So nearly all the series regulars have been compelled to come east to D.C. and testify about their flashforwards to the Senate Intelligence subcommittee. We also learn that -- as befitting a man of his obvious badassery -- FBI Boss Dude Courtney B. Vance is not above throwing an elbow during a game of one-on-one hoops with his pal, the President of the United States. He is also not above lobbying for more funding for his office, as obsessive agents like Mark don’t come cheap, by holding the president’s past against him. More on that below.

We learn that President Peter Coyote has taken time out of his busy schedule of narrating Ken Burns documentaries to push for these hearings, in part because anything beats sonorously extolling the virtues of America’s parks for approximately 3, 472 hours and in part because he wants to prove that his administration has learned from the lessons of Katrina and 9/11. One of the lessons President Coyote learned: He would do well to appoint FBI Boss Dude Courtney B. Vance as director of Homeland Security.

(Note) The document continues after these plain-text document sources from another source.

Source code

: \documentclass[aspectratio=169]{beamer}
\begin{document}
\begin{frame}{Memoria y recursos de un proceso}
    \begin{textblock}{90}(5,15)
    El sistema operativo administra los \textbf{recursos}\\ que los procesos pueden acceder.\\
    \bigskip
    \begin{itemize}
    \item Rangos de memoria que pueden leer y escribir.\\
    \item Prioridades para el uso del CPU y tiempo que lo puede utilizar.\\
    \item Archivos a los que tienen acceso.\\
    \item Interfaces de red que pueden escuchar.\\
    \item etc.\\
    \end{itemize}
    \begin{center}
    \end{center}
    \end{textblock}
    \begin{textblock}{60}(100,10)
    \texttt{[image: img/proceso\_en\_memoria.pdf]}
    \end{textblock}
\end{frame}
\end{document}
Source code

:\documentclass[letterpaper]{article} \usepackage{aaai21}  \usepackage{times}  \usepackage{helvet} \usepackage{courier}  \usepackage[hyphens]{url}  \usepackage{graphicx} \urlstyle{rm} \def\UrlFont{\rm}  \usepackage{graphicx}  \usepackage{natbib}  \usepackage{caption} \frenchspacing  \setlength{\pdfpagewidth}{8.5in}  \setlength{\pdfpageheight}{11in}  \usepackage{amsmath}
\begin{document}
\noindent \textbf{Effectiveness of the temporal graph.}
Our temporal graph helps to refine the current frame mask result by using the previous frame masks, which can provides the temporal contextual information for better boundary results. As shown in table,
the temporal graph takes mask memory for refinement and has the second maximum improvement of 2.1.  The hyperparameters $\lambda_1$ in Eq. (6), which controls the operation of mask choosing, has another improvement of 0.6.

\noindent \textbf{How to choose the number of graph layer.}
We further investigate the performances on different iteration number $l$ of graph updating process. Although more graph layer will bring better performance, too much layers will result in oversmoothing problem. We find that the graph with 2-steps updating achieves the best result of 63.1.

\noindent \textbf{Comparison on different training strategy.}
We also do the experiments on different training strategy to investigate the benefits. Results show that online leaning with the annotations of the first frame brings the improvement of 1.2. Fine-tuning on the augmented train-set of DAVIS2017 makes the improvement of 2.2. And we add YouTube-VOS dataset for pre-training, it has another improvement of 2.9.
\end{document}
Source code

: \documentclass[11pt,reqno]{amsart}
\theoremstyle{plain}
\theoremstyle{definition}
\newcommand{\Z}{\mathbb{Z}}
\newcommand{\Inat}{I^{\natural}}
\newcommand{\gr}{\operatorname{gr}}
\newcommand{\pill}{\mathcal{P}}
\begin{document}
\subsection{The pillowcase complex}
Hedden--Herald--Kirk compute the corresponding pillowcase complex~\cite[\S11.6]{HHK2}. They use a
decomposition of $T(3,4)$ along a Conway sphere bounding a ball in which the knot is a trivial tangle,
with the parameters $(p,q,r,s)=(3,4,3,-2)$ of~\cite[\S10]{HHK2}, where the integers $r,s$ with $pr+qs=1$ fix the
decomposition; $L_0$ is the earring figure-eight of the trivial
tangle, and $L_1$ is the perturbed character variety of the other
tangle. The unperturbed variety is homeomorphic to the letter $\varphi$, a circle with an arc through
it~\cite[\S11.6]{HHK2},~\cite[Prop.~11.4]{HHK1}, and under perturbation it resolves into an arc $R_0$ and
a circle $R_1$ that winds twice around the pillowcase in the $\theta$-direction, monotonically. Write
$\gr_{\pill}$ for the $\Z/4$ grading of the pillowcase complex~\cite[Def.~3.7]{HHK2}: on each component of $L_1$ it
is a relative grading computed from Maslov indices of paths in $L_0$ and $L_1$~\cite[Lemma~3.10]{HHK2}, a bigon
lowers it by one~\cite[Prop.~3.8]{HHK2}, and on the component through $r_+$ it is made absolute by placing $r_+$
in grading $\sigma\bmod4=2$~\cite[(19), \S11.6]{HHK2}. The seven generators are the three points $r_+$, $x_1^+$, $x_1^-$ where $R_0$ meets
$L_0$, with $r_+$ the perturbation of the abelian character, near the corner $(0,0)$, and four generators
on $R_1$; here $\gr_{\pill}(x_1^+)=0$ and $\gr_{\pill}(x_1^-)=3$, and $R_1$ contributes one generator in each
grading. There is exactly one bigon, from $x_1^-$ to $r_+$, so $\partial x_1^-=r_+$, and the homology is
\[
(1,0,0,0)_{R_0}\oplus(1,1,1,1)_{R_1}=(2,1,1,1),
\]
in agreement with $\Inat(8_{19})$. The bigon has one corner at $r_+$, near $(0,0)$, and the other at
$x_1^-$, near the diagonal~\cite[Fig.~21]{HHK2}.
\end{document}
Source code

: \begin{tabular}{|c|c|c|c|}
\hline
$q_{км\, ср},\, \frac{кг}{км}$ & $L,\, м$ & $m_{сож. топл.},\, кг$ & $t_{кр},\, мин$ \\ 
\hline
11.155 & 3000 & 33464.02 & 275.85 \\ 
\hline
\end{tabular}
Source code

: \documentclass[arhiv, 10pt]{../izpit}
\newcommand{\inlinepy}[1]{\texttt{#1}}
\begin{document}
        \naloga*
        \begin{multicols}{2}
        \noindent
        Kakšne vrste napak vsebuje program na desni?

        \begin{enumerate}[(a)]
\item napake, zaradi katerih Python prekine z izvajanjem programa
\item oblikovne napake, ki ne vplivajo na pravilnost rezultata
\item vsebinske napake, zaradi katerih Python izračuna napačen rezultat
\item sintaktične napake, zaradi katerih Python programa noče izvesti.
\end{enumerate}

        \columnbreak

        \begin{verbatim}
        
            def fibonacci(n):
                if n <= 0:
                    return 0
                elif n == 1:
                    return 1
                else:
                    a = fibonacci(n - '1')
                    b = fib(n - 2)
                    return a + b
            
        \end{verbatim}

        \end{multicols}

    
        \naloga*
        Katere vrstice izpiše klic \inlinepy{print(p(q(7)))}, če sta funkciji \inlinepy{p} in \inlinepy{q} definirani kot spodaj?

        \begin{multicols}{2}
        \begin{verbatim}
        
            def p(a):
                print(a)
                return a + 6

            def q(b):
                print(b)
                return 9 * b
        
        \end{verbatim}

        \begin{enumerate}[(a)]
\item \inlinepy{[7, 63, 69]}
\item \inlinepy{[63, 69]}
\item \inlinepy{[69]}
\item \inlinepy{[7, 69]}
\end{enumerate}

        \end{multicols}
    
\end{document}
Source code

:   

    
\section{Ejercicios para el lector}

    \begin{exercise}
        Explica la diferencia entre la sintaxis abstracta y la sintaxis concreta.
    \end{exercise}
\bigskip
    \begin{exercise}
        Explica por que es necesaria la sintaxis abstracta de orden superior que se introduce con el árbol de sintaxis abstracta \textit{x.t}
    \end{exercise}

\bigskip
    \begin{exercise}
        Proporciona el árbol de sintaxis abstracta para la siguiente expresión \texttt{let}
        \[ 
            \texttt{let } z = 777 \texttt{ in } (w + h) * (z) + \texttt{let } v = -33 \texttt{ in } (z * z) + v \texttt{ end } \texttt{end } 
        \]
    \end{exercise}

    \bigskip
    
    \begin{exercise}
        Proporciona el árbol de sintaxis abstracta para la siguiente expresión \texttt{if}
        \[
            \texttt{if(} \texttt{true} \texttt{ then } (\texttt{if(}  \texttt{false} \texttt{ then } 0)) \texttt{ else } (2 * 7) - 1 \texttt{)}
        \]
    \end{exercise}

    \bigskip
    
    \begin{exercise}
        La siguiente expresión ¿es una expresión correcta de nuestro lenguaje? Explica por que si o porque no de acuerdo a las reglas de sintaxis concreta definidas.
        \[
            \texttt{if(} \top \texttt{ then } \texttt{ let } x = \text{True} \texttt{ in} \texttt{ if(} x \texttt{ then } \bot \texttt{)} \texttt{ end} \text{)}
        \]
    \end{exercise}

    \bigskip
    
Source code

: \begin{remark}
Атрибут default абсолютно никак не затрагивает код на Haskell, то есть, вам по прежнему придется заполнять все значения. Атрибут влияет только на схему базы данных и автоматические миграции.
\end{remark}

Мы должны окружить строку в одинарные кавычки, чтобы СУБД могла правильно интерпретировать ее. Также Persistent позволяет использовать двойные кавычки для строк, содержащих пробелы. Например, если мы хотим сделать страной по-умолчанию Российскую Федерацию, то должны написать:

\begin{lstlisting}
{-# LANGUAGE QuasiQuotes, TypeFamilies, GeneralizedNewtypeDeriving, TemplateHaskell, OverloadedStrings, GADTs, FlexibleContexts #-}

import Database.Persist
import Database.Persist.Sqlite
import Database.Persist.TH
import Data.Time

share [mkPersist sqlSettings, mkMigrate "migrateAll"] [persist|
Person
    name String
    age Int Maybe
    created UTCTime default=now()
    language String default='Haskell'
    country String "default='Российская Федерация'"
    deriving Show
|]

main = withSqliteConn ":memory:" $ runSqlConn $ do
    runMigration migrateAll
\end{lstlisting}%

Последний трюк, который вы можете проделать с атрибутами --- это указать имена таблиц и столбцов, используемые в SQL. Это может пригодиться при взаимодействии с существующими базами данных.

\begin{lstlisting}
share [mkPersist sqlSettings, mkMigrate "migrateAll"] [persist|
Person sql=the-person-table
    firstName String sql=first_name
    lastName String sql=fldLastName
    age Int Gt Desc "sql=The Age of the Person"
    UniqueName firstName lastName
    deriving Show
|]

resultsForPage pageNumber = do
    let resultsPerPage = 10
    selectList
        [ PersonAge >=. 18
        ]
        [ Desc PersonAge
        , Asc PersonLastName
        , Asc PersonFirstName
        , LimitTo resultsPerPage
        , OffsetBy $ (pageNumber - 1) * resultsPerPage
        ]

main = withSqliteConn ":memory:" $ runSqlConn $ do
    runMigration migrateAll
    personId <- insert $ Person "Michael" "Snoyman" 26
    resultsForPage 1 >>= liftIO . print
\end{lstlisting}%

The latter reminds him that Senator Joyce Clemente (D-Hell) would have an issue with this.

We find out that her issue with FBI Boss Dude Courtney B. Vance has something to do with him having ferried $250,000 to President Peter Coyote’s mistress so she would disappear and take her Coyote cub with her -- after all, as John Edwards can tell you, the American public does not take to its national politicians fathering children outside their marriage.

So Clemente takes it out on Mark. In an uncannily accurate touch, the politicians are remarkably good at grandstanding without contributing anything useful to a public record.

We also learn that Mark’s last tumble off the wagon was prompted by a trip to D.C. and a stint testifying before Congress. If it was anything like his dressing-down by Clemente, I don’t blame him one bit. And if that doesn’t do it, his coworkers doing karaoke to “Sister Christian” just might. Anyway, Mark admits to FBI Boss Dude Courtney B. Vance that his flashforward is sketchy because he was sloshed to the gills, and this really irks FBI Boss Dude Courtney B. Vance.

(Does it irk him enough to text Olivia that Mark was drinking in his flashforward? We don’t know. It could have also been Aaron.)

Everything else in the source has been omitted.